DIRECTIONS FOR THIS TASK = Restate the last part of the records below word for word, beginning at the line with "var lyd = 0*meter;" and ending at the final line.

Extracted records
^^^^^^^^
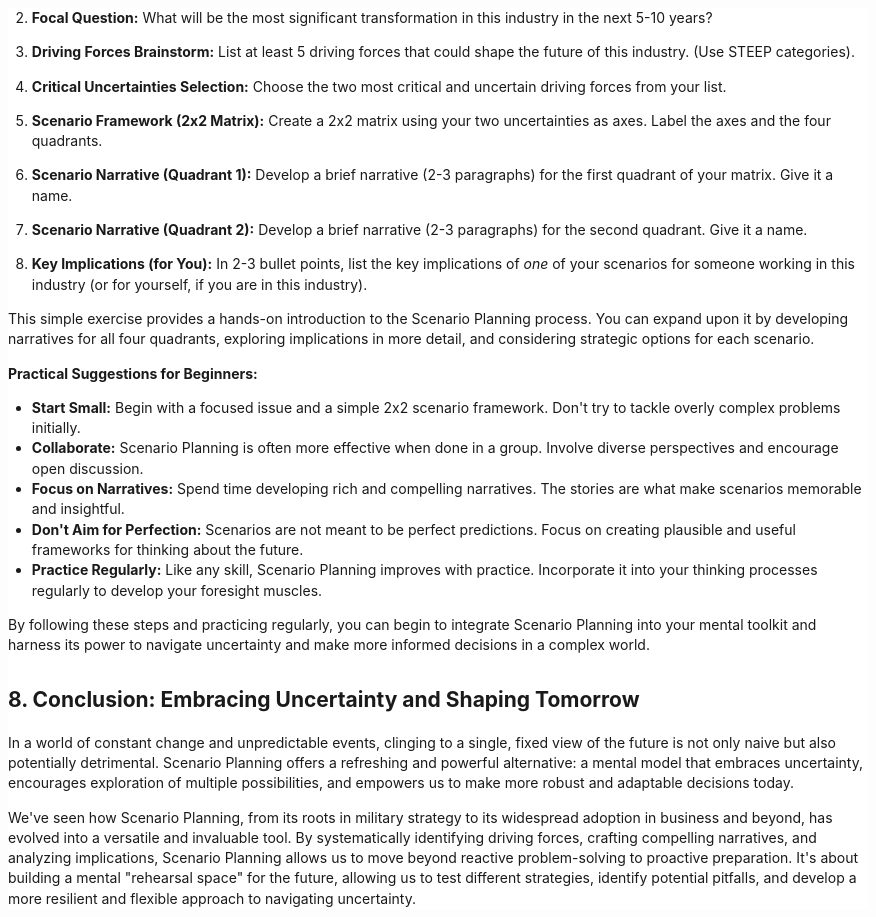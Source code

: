2.  **Focal Question:**  What will be the most significant transformation in this industry in the next 5-10 years?

3.  **Driving Forces Brainstorm:**  List at least 5 driving forces that could shape the future of this industry. (Use STEEP categories).

4.  **Critical Uncertainties Selection:**  Choose the two most critical and uncertain driving forces from your list.

5.  **Scenario Framework (2x2 Matrix):** Create a 2x2 matrix using your two uncertainties as axes. Label the axes and the four quadrants.

6.  **Scenario Narrative (Quadrant 1):**  Develop a brief narrative (2-3 paragraphs) for the first quadrant of your matrix. Give it a name.

7.  **Scenario Narrative (Quadrant 2):** Develop a brief narrative (2-3 paragraphs) for the second quadrant. Give it a name.

8.  **Key Implications (for You):**  In 2-3 bullet points, list the key implications of *one* of your scenarios for someone working in this industry (or for yourself, if you are in this industry).

This simple exercise provides a hands-on introduction to the Scenario Planning process.  You can expand upon it by developing narratives for all four quadrants, exploring implications in more detail, and considering strategic options for each scenario.

**Practical Suggestions for Beginners:**

*   **Start Small:** Begin with a focused issue and a simple 2x2 scenario framework. Don't try to tackle overly complex problems initially.
*   **Collaborate:** Scenario Planning is often more effective when done in a group.  Involve diverse perspectives and encourage open discussion.
*   **Focus on Narratives:**  Spend time developing rich and compelling narratives.  The stories are what make scenarios memorable and insightful.
*   **Don't Aim for Perfection:**  Scenarios are not meant to be perfect predictions.  Focus on creating plausible and useful frameworks for thinking about the future.
*   **Practice Regularly:**  Like any skill, Scenario Planning improves with practice.  Incorporate it into your thinking processes regularly to develop your foresight muscles.

By following these steps and practicing regularly, you can begin to integrate Scenario Planning into your mental toolkit and harness its power to navigate uncertainty and make more informed decisions in a complex world.

## 8. Conclusion: Embracing Uncertainty and Shaping Tomorrow

In a world of constant change and unpredictable events, clinging to a single, fixed view of the future is not only naive but also potentially detrimental. Scenario Planning offers a refreshing and powerful alternative: a mental model that embraces uncertainty, encourages exploration of multiple possibilities, and empowers us to make more robust and adaptable decisions today.

We've seen how Scenario Planning, from its roots in military strategy to its widespread adoption in business and beyond, has evolved into a versatile and invaluable tool.  By systematically identifying driving forces, crafting compelling narratives, and analyzing implications, Scenario Planning allows us to move beyond reactive problem-solving to proactive preparation. It's about building a mental "rehearsal space" for the future, allowing us to test different strategies, identify potential pitfalls, and develop a more resilient and flexible approach to navigating uncertainty.
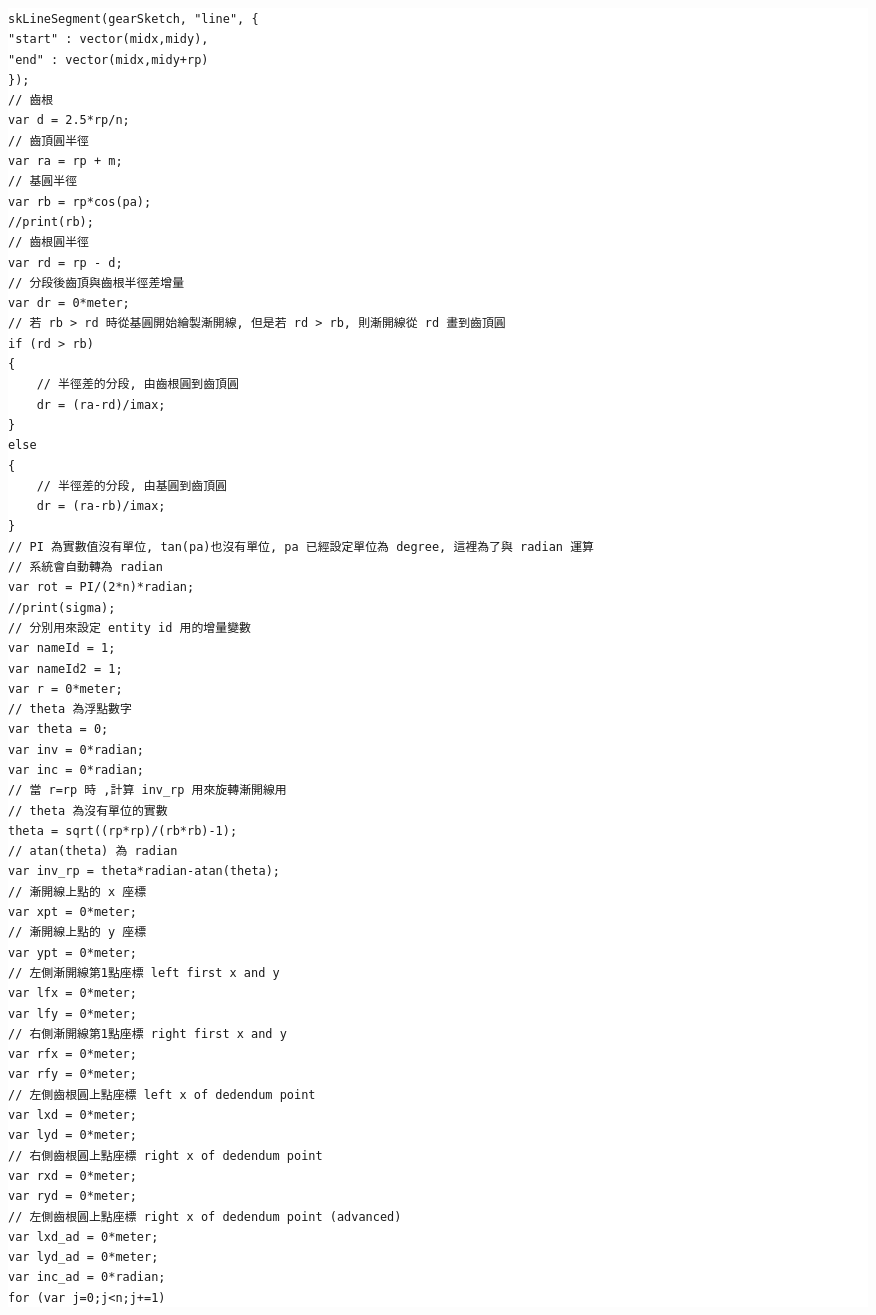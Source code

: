     skLineSegment(gearSketch, "line", {
    "start" : vector(midx,midy),
    "end" : vector(midx,midy+rp)
    });
    // 齒根
    var d = 2.5*rp/n;
    // 齒頂圓半徑
    var ra = rp + m;
    // 基圓半徑
    var rb = rp*cos(pa);
    //print(rb);
    // 齒根圓半徑
    var rd = rp - d;
    // 分段後齒頂與齒根半徑差增量
    var dr = 0*meter;
    // 若 rb > rd 時從基圓開始繪製漸開線, 但是若 rd > rb, 則漸開線從 rd 畫到齒頂圓
    if (rd > rb)
    {
        // 半徑差的分段, 由齒根圓到齒頂圓
        dr = (ra-rd)/imax;
    }
    else
    {
        // 半徑差的分段, 由基圓到齒頂圓
        dr = (ra-rb)/imax;
    }
    // PI 為實數值沒有單位, tan(pa)也沒有單位, pa 已經設定單位為 degree, 這裡為了與 radian 運算
    // 系統會自動轉為 radian
    var rot = PI/(2*n)*radian;
    //print(sigma);
    // 分別用來設定 entity id 用的增量變數
    var nameId = 1;
    var nameId2 = 1;
    var r = 0*meter;
    // theta 為浮點數字
    var theta = 0;
    var inv = 0*radian;
    var inc = 0*radian;
    // 當 r=rp 時 ,計算 inv_rp 用來旋轉漸開線用
    // theta 為沒有單位的實數
    theta = sqrt((rp*rp)/(rb*rb)-1);
    // atan(theta) 為 radian
    var inv_rp = theta*radian-atan(theta);
    // 漸開線上點的 x 座標
    var xpt = 0*meter;
    // 漸開線上點的 y 座標
    var ypt = 0*meter;
    // 左側漸開線第1點座標 left first x and y
    var lfx = 0*meter;
    var lfy = 0*meter;
    // 右側漸開線第1點座標 right first x and y
    var rfx = 0*meter;
    var rfy = 0*meter;
    // 左側齒根圓上點座標 left x of dedendum point
    var lxd = 0*meter;
    var lyd = 0*meter;
    // 右側齒根圓上點座標 right x of dedendum point
    var rxd = 0*meter;
    var ryd = 0*meter;
    // 左側齒根圓上點座標 right x of dedendum point (advanced)
    var lxd_ad = 0*meter;
    var lyd_ad = 0*meter;
    var inc_ad = 0*radian;
    for (var j=0;j<n;j+=1)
^^^^^^^^
TASK RESULT =
    var lyd = 0*meter;
    // 右側齒根圓上點座標 right x of dedendum point
    var rxd = 0*meter;
    var ryd = 0*meter;
    // 左側齒根圓上點座標 right x of dedendum point (advanced)
    var lxd_ad = 0*meter;
    var lyd_ad = 0*meter;
    var inc_ad = 0*radian;
    for (var j=0;j<n;j+=1)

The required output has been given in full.